= Beginning of Section =
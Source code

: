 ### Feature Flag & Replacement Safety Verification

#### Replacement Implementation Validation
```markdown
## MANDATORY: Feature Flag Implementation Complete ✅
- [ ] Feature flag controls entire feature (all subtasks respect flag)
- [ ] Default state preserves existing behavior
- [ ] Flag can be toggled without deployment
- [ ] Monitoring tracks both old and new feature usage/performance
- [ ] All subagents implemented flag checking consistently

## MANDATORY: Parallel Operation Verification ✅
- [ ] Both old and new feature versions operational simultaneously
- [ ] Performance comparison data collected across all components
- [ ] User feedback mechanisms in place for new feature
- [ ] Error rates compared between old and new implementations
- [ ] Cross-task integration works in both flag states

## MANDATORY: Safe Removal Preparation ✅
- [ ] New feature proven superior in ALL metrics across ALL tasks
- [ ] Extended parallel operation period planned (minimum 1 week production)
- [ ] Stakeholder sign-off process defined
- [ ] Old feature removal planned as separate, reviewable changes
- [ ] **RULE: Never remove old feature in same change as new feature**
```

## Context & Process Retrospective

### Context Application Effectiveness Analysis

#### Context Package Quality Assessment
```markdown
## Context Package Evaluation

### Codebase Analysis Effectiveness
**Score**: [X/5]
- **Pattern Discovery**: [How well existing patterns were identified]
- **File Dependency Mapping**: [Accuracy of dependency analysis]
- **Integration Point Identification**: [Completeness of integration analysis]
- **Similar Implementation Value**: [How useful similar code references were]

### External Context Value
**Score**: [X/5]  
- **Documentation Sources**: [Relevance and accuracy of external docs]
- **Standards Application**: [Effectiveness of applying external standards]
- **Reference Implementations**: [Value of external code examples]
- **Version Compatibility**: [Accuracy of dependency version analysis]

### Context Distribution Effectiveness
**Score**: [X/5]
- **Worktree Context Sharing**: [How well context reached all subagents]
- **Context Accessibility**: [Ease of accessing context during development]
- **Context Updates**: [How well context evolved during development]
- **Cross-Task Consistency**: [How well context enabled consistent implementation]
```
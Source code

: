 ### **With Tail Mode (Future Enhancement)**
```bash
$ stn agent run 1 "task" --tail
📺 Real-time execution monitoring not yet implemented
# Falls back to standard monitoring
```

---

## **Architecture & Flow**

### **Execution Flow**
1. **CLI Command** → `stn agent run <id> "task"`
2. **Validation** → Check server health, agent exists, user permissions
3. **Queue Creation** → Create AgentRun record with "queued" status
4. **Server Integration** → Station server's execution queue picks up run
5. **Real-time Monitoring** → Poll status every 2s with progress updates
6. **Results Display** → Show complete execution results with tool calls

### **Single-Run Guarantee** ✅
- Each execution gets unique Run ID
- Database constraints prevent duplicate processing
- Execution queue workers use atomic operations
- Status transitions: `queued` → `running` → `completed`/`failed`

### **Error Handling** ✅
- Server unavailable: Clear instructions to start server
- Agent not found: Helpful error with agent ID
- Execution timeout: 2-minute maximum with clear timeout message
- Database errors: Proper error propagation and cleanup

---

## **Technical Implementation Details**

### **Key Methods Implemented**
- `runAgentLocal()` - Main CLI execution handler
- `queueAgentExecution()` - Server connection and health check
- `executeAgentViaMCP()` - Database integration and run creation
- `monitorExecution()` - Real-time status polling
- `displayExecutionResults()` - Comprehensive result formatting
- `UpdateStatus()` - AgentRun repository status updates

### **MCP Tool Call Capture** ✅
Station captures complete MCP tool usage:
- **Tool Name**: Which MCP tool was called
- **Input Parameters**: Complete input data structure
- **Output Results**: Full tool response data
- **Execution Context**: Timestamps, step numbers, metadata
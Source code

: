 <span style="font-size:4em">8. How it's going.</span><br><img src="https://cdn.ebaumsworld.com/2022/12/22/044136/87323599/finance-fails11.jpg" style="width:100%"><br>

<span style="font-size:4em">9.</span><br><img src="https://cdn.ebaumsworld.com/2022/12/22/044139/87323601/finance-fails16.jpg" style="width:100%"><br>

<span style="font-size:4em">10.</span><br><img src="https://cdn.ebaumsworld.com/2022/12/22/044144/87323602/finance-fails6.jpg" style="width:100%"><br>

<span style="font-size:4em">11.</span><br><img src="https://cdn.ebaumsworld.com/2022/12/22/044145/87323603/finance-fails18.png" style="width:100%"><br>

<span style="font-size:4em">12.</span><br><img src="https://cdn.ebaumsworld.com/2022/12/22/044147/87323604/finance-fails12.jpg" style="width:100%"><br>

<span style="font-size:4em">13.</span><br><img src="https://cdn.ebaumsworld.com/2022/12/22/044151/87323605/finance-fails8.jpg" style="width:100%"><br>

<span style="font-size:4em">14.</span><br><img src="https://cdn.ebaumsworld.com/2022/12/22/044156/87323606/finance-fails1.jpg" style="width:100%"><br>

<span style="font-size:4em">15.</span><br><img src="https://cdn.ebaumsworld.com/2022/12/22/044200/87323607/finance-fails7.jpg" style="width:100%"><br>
= End of Section =
*Problem to work on:* Copy out every line of the material above that mentions the word "were".

*Solution for this exercise:*
- **Pattern Discovery**: [How well existing patterns were identified]
- **Similar Implementation Value**: [How useful similar code references were]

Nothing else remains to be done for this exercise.